The net effect of HFF is a significant increase in TAWSS and helicity, and decrease in ECAP with respect to the young-normal case. However, in the middle and old, despite local improvements of flow metrics, the impacts are less pronounced for the middle age and much lesser for the old group as highlighted in Fig. 8g. Moreover, OSI moderately increases due to the HFF, while in contrast to TAWSS, OSI growth is more serious amongst the older people. Given the low ECAP values during the HFF, there might be a slim chance of lipoprotein adhesion to the luminal surface of artery. Nevertheless, in case of an extremely high TAWSS and subsequently a high TAWSSG,19,59 the configuration and permeability of endothelial cells change, which provoke the leaky junctions and endothelial lesions, and thus make the arterial wall vulnerable to atherogenesis.17 On the contrary, during a severe LVSD, ECAP increases and the adhesion mechanism becomes the primary reason of vascular damage. In fact, once the luminal lesion is accompanied by a low WSS, it enhances luminal surface concentration of lipoproteins like albumin and low-density lipoprotein, and consequently infiltration to the vascular wall.20,21 Moreover, hypertension intensifies penetration in the elderly, with consequences such as intimal thickening, stenosis, and plaque formation,5 that increase the risk of ischaemic and thromboembolic strokes.

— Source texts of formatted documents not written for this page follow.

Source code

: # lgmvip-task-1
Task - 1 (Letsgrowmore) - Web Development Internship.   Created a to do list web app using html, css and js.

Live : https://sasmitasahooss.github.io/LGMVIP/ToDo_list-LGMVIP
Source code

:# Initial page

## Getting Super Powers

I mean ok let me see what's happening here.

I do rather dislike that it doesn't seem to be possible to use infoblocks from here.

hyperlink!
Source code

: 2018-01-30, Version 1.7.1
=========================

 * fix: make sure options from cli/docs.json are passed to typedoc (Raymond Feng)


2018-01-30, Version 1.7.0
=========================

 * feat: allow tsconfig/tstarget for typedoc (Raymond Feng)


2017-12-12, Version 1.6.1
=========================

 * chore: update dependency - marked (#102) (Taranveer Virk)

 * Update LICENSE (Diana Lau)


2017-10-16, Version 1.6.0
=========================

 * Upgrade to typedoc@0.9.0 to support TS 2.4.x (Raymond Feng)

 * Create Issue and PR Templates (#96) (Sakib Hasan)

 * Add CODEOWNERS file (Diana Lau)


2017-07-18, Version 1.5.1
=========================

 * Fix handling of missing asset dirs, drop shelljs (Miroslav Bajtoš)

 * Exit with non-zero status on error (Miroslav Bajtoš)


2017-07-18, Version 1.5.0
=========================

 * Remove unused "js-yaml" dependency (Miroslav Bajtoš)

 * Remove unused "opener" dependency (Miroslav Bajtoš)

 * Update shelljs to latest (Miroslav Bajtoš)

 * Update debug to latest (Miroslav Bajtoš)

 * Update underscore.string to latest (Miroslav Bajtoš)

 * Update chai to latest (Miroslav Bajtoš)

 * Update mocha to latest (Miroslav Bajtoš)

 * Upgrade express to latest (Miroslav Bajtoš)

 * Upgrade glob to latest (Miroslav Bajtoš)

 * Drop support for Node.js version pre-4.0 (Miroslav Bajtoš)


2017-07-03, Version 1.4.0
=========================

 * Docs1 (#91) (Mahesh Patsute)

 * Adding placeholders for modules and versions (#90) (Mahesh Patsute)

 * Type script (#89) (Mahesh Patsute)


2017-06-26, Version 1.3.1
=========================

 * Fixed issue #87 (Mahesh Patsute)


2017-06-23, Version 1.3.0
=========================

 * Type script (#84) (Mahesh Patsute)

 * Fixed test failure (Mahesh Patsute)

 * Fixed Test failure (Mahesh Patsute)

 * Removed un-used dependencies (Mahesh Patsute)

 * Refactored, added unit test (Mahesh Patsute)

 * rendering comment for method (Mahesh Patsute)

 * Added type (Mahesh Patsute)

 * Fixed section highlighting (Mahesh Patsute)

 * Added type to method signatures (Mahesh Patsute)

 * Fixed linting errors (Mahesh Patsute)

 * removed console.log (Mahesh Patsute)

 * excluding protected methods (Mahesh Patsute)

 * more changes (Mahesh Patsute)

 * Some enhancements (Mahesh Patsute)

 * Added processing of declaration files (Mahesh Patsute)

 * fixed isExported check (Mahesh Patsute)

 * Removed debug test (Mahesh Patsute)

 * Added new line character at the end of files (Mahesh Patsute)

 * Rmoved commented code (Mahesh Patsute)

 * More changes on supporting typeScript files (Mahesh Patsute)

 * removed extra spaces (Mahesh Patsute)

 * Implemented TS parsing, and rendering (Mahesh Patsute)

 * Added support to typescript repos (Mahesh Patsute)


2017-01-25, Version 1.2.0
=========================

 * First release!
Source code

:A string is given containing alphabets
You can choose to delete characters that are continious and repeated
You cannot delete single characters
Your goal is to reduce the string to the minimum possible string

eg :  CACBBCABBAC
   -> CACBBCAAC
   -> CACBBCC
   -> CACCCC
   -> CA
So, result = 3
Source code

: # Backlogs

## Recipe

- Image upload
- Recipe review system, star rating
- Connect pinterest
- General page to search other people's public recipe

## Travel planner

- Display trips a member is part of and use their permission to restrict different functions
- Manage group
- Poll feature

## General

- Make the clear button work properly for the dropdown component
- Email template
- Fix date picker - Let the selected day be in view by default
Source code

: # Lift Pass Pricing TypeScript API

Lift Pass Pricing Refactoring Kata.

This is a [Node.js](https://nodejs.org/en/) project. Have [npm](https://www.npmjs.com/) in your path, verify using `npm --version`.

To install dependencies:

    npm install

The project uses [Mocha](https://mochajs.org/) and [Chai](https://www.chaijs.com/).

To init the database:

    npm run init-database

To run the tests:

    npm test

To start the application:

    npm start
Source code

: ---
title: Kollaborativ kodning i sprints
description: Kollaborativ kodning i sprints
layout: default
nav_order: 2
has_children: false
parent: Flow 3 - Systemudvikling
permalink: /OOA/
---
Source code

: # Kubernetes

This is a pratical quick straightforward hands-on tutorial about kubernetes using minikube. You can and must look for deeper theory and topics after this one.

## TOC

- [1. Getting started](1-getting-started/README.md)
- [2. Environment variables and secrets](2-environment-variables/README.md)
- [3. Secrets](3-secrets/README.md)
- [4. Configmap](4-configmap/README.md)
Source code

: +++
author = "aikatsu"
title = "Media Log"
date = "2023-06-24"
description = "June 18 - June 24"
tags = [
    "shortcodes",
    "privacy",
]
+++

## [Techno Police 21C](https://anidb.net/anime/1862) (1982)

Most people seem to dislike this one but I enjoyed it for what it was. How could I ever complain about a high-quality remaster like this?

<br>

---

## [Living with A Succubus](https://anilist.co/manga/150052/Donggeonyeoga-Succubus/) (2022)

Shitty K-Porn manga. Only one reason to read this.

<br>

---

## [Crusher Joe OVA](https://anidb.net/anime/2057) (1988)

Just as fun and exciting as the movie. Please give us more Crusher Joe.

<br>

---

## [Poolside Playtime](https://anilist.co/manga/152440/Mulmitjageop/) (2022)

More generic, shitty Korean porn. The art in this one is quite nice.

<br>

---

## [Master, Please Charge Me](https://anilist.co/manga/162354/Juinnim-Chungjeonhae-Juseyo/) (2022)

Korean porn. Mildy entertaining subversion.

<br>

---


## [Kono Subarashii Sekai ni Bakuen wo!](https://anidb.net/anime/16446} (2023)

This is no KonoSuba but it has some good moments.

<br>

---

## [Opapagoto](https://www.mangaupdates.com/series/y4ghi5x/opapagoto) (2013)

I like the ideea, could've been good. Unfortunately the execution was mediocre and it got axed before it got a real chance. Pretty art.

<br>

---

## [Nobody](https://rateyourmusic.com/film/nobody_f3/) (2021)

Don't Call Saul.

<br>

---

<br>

Comparing ECAP and helicity in Fig. 8, they are somewhat inversely proportional i.e., regional decrease in helicity intensity is accompanied by ECAP increase and vice versa. Therefore, a high helicity intensity strengthens the positive impact of helical flow in reducing luminal surface adhesion/deposition. In addition to ageing, AF affects the helicity by reducing it significantly during the LVSD, while it raises due to the HFF. As shown in Fig. 8g and comparing the results of the ECAP and helicity intensity, the aforementioned points are confirmed.

Therefore, as a summary of the current study the following points are outlined: (i) current meta-analysis confirmed that ageing independently causes aortic dilation and arch unfolding. (ii) high intensity TV at the AA and aortic arch in younger/normal cases are reduced by ageing/AF-LVSD, which is accompanied by occurrence of weaker helicity and vorticity, and higher ECAP, (iii) ageing and AF-LVSD can slightly decrease flow percentage through the SAT, which leads to cerebral hypoperfusion as confirmed in several studies.1,32,62 (iv) ageing due to its morphological changes and elderly hypertension, diminishes the quality of haemodynamic metrics that are mostly reflected as high ECAP and low helicity. Furthermore, once it accompanies with the AF-LVSD, the situation worsens. (v) based on discrete region analysis of the aorta and two measured risk factors (high ECAP and low helicity intensity), it was found that PDTA, DDTA, DAA, AAA are the most vulnerable regions to the vascular damage, respectively. Therefore, the findings suggest that amongst the older people, simultaneous occurrence of mean pressure growth, arterial stiffening, arterial dilation, and aortic arch unfolding increase the risk of arterial wall damage and thrombogenesis. Therefore, the current results suggest that, ageing on its own is a threatening factor for the AF patients, irrespective of previous history of other CVDs or underlaying diseases.

Limitations

The following considerations could improve the present findings: (1) employing the subject-specific velocity profile at the aortic entrance would improve the accuracy of the results, however, it requires a large dataset of AF patients to evaluate possible variations of inlet velocity, (2) assimilating the wall elasticity for central arteries could improve the results accuracy, while it would require to consider the local variations of elasticity and wall thickness with age in different populations, and (3) While it has been perceived that the coronary resistance changes during AF,41 further investigations are required to recognise possible changes in flow characteristics through the aortic branches during AF.